# ANTRAK Roomette Security



## sheepdog (Jan 2, 2008)

Traveling from Chicago to Portland, OR on the Empire Builder 9/11. A question We have and can't find the answer. Do you get a key to lock the roomette when you go to meals or the viewliner? We will have a notebook and several other electronic devices $$$ along and would like to know if we can leave them in the roomette.

Thanks in advance
Craig


----------



## San Juan (Jan 3, 2008)

No key, and no way to lock the door unless you are in the room. 


There is a latch type lock you can use when you're inside the room, but it won't work from the outside. So there is no way to lock the room when you are not in it. 

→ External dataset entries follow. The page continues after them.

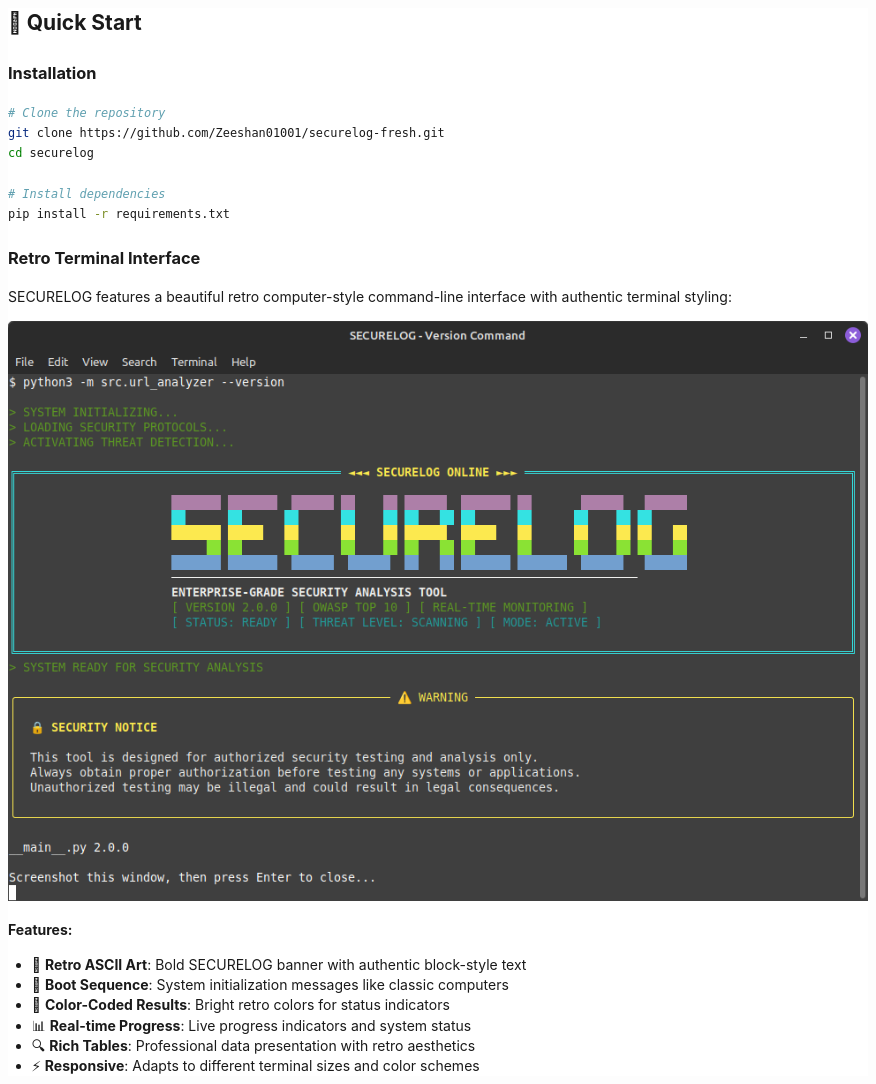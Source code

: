 ## 🚀 Quick Start

### Installation

```bash
# Clone the repository
git clone https://github.com/Zeeshan01001/securelog-fresh.git
cd securelog

# Install dependencies
pip install -r requirements.txt
```

### Retro Terminal Interface

SECURELOG features a beautiful retro computer-style command-line interface with authentic terminal styling:

![SECURELOG Banner](securelog-banner.png)

**Features:**

- 🎨 **Retro ASCII Art**: Bold SECURELOG banner with authentic block-style text
- 🔄 **Boot Sequence**: System initialization messages like classic computers
- 🎯 **Color-Coded Results**: Bright retro colors for status indicators
- 📊 **Real-time Progress**: Live progress indicators and system status
- 🔍 **Rich Tables**: Professional data presentation with retro aesthetics
- ⚡ **Responsive**: Adapts to different terminal sizes and color schemes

But don't worry too much. On my countless Amtrak travels I have yet to have anything stolen from my bedroom or roomette. To play it safe, I like to "hide" anything of value like computers, my radio scanner, etc... Just put a coat, pillow, or something else over them. Also when leaving the room unoccupied, slide the room door shut and be sure the door window curtain is also closed.

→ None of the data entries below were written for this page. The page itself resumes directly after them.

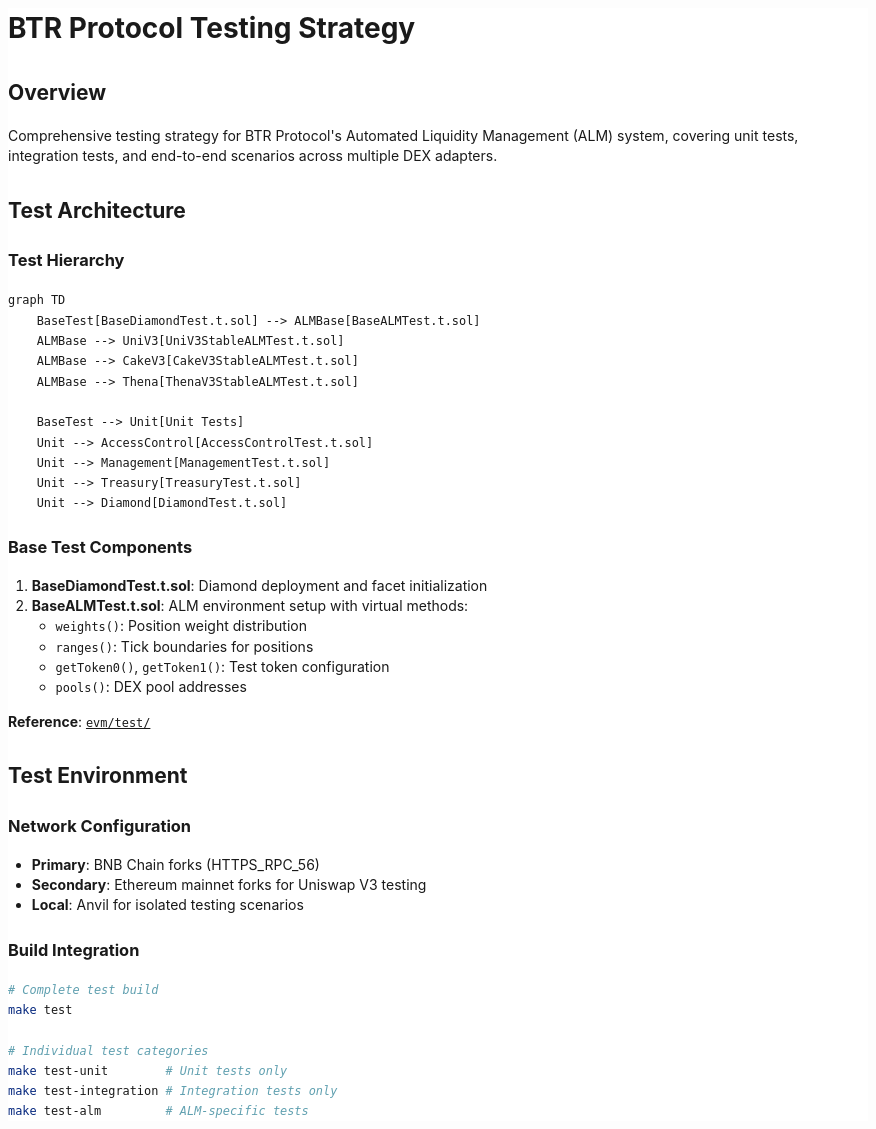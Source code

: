 # BTR Protocol Testing Strategy

## Overview

Comprehensive testing strategy for BTR Protocol's Automated Liquidity Management (ALM) system, covering unit tests, integration tests, and end-to-end scenarios across multiple DEX adapters.

## Test Architecture

### Test Hierarchy

```mermaid
graph TD
    BaseTest[BaseDiamondTest.t.sol] --> ALMBase[BaseALMTest.t.sol]
    ALMBase --> UniV3[UniV3StableALMTest.t.sol]
    ALMBase --> CakeV3[CakeV3StableALMTest.t.sol]
    ALMBase --> Thena[ThenaV3StableALMTest.t.sol]
    
    BaseTest --> Unit[Unit Tests]
    Unit --> AccessControl[AccessControlTest.t.sol]
    Unit --> Management[ManagementTest.t.sol]
    Unit --> Treasury[TreasuryTest.t.sol]
    Unit --> Diamond[DiamondTest.t.sol]
```

### Base Test Components

1. **BaseDiamondTest.t.sol**: Diamond deployment and facet initialization
2. **BaseALMTest.t.sol**: ALM environment setup with virtual methods:
   - `weights()`: Position weight distribution
   - `ranges()`: Tick boundaries for positions
   - `getToken0()`, `getToken1()`: Test token configuration
   - `pools()`: DEX pool addresses

**Reference**: [`evm/test/`](../evm/test/)

## Test Environment

### Network Configuration

- **Primary**: BNB Chain forks (HTTPS_RPC_56)
- **Secondary**: Ethereum mainnet forks for Uniswap V3 testing
- **Local**: Anvil for isolated testing scenarios

### Build Integration

```bash
# Complete test build
make test

# Individual test categories
make test-unit        # Unit tests only
make test-integration # Integration tests only
make test-alm         # ALM-specific tests
```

I take it you have never traveled by Amtrak Superliner sleeper before. If you have any other questions please feel free to ask. I've been on so many Amtrak sleeper trips I've lost count. 


If you would like to see what a Superliner sleeping car "Roomette" looks like, take a look at a short video my sister took and posted to YouTube, here is a link:


Southwest Chief Video

The Empire Builder is Amtrak's premier long distance train with special services and amenities only available on that train. One big plus is every sleeping car on that train has recently been fully refurbished. I hope you enjoy your trip, and you enjoy it so much you continue to choose Amtrak. 

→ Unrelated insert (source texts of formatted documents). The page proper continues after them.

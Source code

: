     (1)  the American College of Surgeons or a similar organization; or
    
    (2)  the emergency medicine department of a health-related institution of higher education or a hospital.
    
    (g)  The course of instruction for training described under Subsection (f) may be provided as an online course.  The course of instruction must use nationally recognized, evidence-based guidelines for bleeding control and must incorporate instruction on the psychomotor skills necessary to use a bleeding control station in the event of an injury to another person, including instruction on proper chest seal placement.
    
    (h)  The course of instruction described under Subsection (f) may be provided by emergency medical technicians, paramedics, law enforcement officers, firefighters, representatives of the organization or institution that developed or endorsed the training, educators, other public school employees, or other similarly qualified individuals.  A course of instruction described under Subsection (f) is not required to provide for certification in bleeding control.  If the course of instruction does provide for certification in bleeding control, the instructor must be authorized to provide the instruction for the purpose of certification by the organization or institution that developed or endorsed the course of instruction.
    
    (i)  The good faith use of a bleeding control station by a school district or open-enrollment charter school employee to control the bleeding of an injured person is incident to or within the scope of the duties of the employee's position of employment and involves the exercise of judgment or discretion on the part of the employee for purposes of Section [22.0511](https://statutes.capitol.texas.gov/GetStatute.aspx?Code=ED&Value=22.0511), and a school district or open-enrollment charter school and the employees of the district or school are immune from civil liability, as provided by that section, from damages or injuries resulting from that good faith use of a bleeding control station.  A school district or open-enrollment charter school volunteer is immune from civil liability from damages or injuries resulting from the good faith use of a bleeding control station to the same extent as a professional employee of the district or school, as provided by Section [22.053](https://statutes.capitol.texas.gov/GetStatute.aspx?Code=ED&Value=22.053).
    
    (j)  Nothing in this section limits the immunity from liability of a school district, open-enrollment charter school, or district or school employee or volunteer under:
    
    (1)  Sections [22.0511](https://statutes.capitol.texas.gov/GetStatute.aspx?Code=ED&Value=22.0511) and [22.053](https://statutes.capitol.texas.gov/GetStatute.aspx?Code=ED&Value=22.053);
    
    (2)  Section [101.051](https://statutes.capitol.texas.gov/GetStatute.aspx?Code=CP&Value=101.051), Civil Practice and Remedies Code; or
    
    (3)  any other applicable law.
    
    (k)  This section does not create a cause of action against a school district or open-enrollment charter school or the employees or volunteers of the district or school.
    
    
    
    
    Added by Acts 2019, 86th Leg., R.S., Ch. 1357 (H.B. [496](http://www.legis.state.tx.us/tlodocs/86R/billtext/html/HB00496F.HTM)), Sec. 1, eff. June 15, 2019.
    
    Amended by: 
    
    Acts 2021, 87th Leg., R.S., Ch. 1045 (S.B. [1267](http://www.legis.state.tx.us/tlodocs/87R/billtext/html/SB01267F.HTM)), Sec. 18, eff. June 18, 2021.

I've been traveling on Amtrak my whole life. Started young as my first trip was on the Empire Builder when I was only 7 months old. 

Here I am on that first train trip on the Empire Builder, June 1980 (note this is inside a Bedroom which is larger then a Roomette):


----------



## nkelsey (Jan 4, 2008)

Personally I would take a locking hardside briefcase or similar item and use a cable lock to secure it to something in the room while gone...the devices can be replaced, its the data and images that it sucks to lose. Or get your wife a BIG Purse to put them in and take with.


----------



## jfrank (Jan 2, 2008)

Posted By sheepdog on 03 Sep 2009 04:21 PM 
Traveling from Chicago to Portland, OR on the Empire Builder 9/11. A question We have and can't find the answer. Do you get a key to lock the roomette when you go to meals or the viewliner? We will have a notebook and several other electronic devices $$$ along and would like to know if we can leave them in the roomette.

Thanks in advance
Craig 



You can't lock the door from the outside. Always, always, take any valuables with you when you leave such as cameras, ipods, cell phones, etc. Never leave these where someone can see them in the room. As stated above you can lock them in your luggage or a brief case and hide it in the upper shelves. Always close the door and pull the curtain so no one can see in while you are gone. It's just common sense. Remember, this is 2009. Nothing is sacred or safe now days. Car attendants in my experience do not police the cars or try and limit traffic to sleeper passengers. Many times kids just run through the train unsupervised. They throw stuff in the toilets and clog them up and so on. I always take my wallet, camera and cell phone with me whenever I leave the room. Women, never leave your purse unattended. Just be 'smart' and you will have a nice trip.


----------



## markoles (Jan 2, 2008)

Craig,

I'll echo Matt's experiences. No problems on any of the Amtrak trains I have ridden. Like the others mentioned, I always keep my valubles with me when moving about the train. Bulky things like computers, I put them in something and then stowed them away before leaving my roomette. 

Mark


----------